Nikita Khrushchev, Fidel Castro, and John F. Kennedy, American University, 2017

Discovery of the Missiles

  Soviet long-range missile sites on Cuba were first discovered by U-2 
pilot Richard Heyser on October 14, 1962. These missiles were located 90 
miles off the coast of Florida and if fired could reach up to the Eastern 
​​​​​​​coast of the United States, Central America, and South America. 

MRBM Field Launch Site, October 14, 1962, National Archives

    "Let every nation know, whether it wishes us well or ill, that we shall pay any 
price, bear any burden, meet any hardship, support any friend, oppose any foe, to
assure the survival and the success of liberty."

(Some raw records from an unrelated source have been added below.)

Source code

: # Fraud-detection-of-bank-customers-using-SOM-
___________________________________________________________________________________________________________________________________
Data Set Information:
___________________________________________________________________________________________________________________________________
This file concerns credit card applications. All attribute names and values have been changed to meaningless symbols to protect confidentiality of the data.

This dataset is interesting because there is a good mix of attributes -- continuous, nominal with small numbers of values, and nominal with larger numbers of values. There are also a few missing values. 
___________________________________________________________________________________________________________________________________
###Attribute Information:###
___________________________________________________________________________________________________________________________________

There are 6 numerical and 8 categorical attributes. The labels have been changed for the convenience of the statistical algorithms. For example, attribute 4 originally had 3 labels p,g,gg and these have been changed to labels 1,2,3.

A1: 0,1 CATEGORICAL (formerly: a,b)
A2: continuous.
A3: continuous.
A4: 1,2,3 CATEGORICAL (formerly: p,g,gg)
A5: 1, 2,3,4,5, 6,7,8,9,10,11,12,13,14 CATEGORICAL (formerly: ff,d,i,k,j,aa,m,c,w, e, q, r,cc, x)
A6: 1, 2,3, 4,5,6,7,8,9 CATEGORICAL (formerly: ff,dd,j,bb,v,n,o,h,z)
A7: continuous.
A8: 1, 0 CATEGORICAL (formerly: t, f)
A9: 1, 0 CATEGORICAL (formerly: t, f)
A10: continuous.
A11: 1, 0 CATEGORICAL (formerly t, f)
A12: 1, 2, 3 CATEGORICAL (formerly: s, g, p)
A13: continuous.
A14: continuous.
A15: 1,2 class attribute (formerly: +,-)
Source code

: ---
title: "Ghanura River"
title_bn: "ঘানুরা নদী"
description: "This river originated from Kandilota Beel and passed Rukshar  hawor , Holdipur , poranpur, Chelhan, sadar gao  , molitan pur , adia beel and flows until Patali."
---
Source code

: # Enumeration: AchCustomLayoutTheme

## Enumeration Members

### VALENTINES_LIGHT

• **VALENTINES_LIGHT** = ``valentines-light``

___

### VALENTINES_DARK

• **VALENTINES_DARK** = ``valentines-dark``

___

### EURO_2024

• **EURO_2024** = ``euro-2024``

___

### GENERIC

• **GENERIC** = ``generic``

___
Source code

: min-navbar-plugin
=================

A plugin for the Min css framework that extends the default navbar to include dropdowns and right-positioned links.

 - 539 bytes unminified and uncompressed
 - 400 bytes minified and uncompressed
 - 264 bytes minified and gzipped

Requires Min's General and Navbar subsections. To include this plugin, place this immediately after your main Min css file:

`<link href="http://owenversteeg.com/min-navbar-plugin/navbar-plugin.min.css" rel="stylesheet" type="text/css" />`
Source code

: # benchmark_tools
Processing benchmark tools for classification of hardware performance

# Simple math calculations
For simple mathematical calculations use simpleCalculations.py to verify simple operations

- President John F. Kennedy, Address During the Cuban Missile Crisis, October 22, 1962

Naval Blockade

  During President Kennedy's address to the people of the United States, 
he announced the U.S would enact a naval "quarantine" (blockade) on
Cuba. This was finalized on October 23rd, 1962 through the Proclamation
3504. This naval blockade consisted of blocking all Soviet cargo ships directed
towards Cuba and redirecting them away through naval ships and U-2
planes. All of this was done in hopes of pressuring the Premier
​​​​​​​Khrushchev into removing the missiles without initiating war.

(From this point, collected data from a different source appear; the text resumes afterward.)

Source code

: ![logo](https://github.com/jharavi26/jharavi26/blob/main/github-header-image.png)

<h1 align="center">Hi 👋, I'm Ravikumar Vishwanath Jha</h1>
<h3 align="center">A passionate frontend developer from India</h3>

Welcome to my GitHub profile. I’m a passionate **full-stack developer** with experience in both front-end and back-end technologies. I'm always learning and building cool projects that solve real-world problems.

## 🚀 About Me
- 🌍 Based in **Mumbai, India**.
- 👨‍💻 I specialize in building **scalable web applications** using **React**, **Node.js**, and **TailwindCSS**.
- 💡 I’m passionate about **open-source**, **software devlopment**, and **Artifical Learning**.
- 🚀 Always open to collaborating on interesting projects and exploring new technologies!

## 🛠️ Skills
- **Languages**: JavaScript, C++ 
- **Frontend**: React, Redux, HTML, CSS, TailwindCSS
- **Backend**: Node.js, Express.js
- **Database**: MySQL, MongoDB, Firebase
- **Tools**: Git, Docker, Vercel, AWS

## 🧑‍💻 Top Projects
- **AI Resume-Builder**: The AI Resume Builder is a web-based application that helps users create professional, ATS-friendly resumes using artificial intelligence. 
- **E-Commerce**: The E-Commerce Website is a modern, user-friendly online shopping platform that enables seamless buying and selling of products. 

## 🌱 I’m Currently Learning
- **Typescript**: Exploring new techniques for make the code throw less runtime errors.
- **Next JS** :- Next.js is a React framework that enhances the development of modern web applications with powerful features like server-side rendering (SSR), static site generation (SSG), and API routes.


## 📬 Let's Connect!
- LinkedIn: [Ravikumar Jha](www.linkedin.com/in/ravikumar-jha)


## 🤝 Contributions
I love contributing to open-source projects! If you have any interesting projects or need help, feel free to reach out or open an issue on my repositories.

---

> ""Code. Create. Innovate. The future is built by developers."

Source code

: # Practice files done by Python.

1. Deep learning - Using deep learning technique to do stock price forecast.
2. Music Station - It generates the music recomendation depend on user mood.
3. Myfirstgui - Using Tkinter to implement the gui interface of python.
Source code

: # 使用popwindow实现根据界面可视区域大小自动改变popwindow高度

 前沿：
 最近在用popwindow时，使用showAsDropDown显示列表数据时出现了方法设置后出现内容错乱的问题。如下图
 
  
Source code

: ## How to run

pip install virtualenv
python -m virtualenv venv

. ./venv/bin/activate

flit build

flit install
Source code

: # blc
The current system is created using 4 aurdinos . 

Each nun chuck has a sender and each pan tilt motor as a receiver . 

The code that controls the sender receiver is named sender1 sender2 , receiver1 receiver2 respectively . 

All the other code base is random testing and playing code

John F. Kennedy, "Proclamation 3504: Interdiction of the Delivery of Offensive Weapons to Cuba.”, March October 23, 1962

John F. Kennedy, "Radio and Television Report to the American People on the Soviet Arms Buildup in Cuba.”, October 22, 1962


National Security Action Memorandum 196, John F. Kennedy, October 22, 1962

Executive Committee of the National Security Council

  On October 22nd, 1962, President Kennedy designated his official 
advisory council ​​​​​​​as the Executive Committee of the National Security
Council for the Cuban Missile Crisis. The main role of this advisory council
was to meet with the president throughout the crisis in order to guide him
on decision-making and how to better approach the situation.